I’ve lost count of how many people in tech (and marketing, natch) who say that algogen text is just as good as that written by people. They genuinely don’t see the limited vocabulary, word repetition, incoherence, and simplistic use of sentence structure. They only aspire to perfect, non-threatening mediocrity and algogen text delivers that. They don’t care the role writing has in forming your own thoughts and creativity. They don’t care about how writing improves memory and recall. They don’t value the role of creativity in the text itself.
For them, it’s all about the idea.
That algogen fans are predominantly idea people—the lot who think that 99% of the value delivered by any given form of media comes from the idea—isn’t a new observation, but it’s apt. If you don’t think the form or structure of the medium delivers any value, then it has to be a uniform commodity that can, and should, be generated algorithmically to save people from the tedious work of pointless creation.

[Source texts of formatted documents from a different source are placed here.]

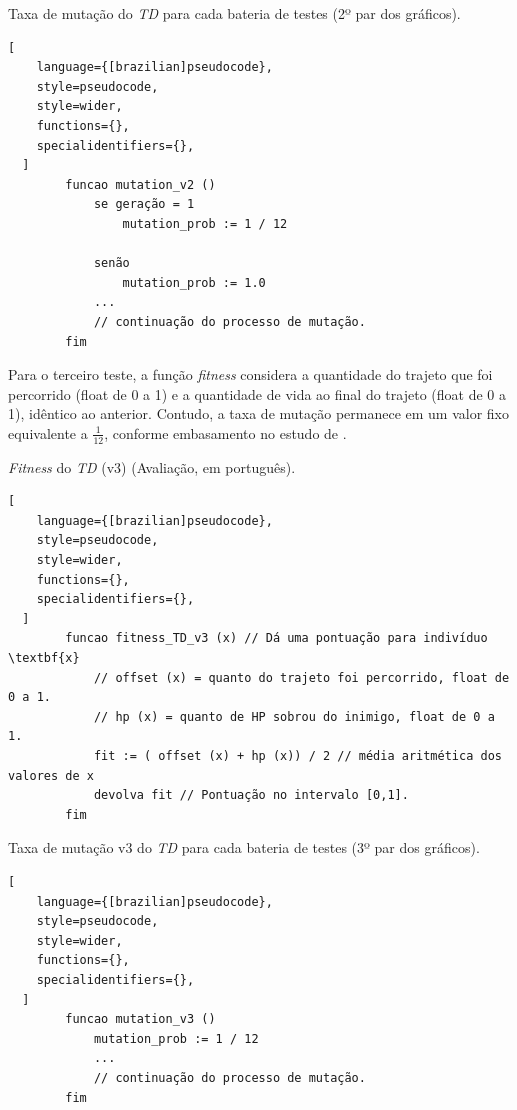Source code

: \begin{programruledcaption}{Taxa de mutação do \textit{TD} para cada bateria de testes (2º par dos gráficos).\label{prog:mutacao_TD2}}
  \begin{lstlisting}[
    language={[brazilian]pseudocode},
    style=pseudocode,
    style=wider,
    functions={},
    specialidentifiers={},
  ]
        funcao mutation_v2 () 
            se geração = 1
		        mutation_prob := 1 / 12
		        
		    senão
		        mutation_prob := 1.0
		    ...
		    // continuação do processo de mutação.
        fim
  \end{lstlisting}
\end{programruledcaption}

Para o terceiro teste, a função \textit{fitness} considera a quantidade do trajeto que foi percorrido (float de 0 a 1) e a quantidade de vida ao final do trajeto (float de 0 a 1), idêntico ao anterior. Contudo, a taxa de mutação permanece em um valor fixo equivalente a $\frac{1}{12}$, conforme embasamento no estudo de \citet{haupt00:mutationprob}.

\begin{programruledcaption}{\textit{Fitness} do \textit{TD} (v3) (Avaliação, em português).\label{prog:avaliacao_TD3}}
  \begin{lstlisting}[
    language={[brazilian]pseudocode},
    style=pseudocode,
    style=wider,
    functions={},
    specialidentifiers={},
  ]
        funcao fitness_TD_v3 (x) // Dá uma pontuação para indivíduo \textbf{x}
            // offset (x) = quanto do trajeto foi percorrido, float de 0 a 1.
            // hp (x) = quanto de HP sobrou do inimigo, float de 0 a 1.
	        fit := ( offset (x) + hp (x)) / 2 // média aritmética dos valores de x
	        devolva fit // Pontuação no intervalo [0,1].
        fim
  \end{lstlisting}
\end{programruledcaption}

\begin{programruledcaption}{Taxa de mutação  v3 do \textit{TD} para cada bateria de testes (3º par dos gráficos).\label{prog:mutacao_TD3}}
  \begin{lstlisting}[
    language={[brazilian]pseudocode},
    style=pseudocode,
    style=wider,
    functions={},
    specialidentifiers={},
  ]
        funcao mutation_v3 () 
            mutation_prob := 1 / 12
		    ...
		    // continuação do processo de mutação.
        fim
  \end{lstlisting}
\end{programruledcaption}

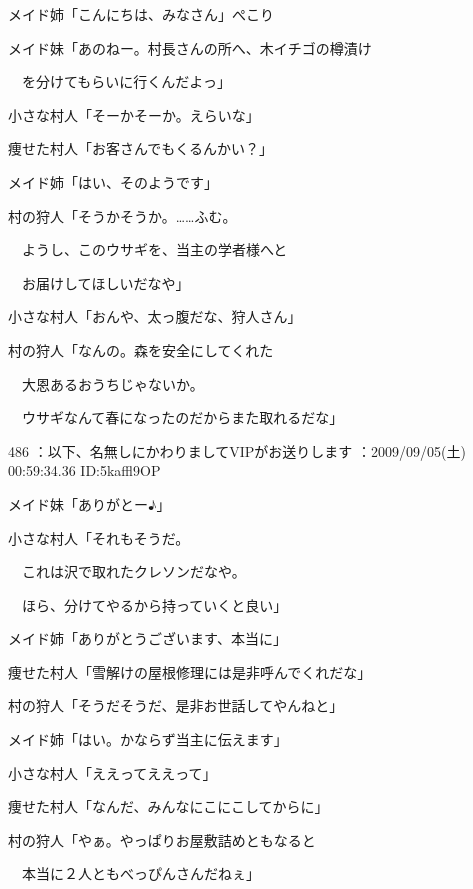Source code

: \documentclass[a4j,twocolumn]{tarticle}
\begin{document}
メイド姉「こんにちは、みなさん」ぺこり\par{} 
メイド妹「あのねー。村長さんの所へ、木イチゴの樽漬け\par{} 
　を分けてもらいに行くんだよっ」 



小さな村人「そーかそーか。えらいな」\par{} 
痩せた村人「お客さんでもくるんかい？」 



メイド姉「はい、そのようです」 



村の狩人「そうかそうか。……ふむ。\par{} 
　ようし、このウサギを、当主の学者様へと\par{} 
　お届けしてほしいだなや」 



小さな村人「おんや、太っ腹だな、狩人さん」\par{} 
村の狩人「なんの。森を安全にしてくれた\par{} 
　大恩あるおうちじゃないか。\par{} 
　ウサギなんて春になったのだからまた取れるだな」 

	
    
    

486 ：以下、名無しにかわりましてVIPがお送りします ：2009/09/05(土) 00:59:34.36 ID:5kaffl9OP 


メイド妹「ありがとー♪」 



小さな村人「それもそうだ。\par{} 
　これは沢で取れたクレソンだなや。\par{} 
　ほら、分けてやるから持っていくと良い」 



メイド姉「ありがとうございます、本当に」 



痩せた村人「雪解けの屋根修理には是非呼んでくれだな」\par{} 
村の狩人「そうだそうだ、是非お世話してやんねと」 



メイド姉「はい。かならず当主に伝えます」 



小さな村人「ええってええって」\par{} 
痩せた村人「なんだ、みんなにこにこしてからに」\par{} 
村の狩人「やぁ。やっぱりお屋敷詰めともなると\par{} 
　本当に２人ともべっぴんさんだねぇ」 
\end{document}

Algogen is a great mashup word.
See also: AIs can write for us but will we actually want them to? by Bryan Braun
That made me think about my own writing. If I had to break down my current writing activity (not counting code), it would look something like this:
10% – Journaling
10% – Blog posts
20% – Texting and Personal Emails
10% – Meeting notes / todos
35% – Programming notes (usually to help me work through tricky coding issues)
15% – Book notes
Could I hand any of these over to AI?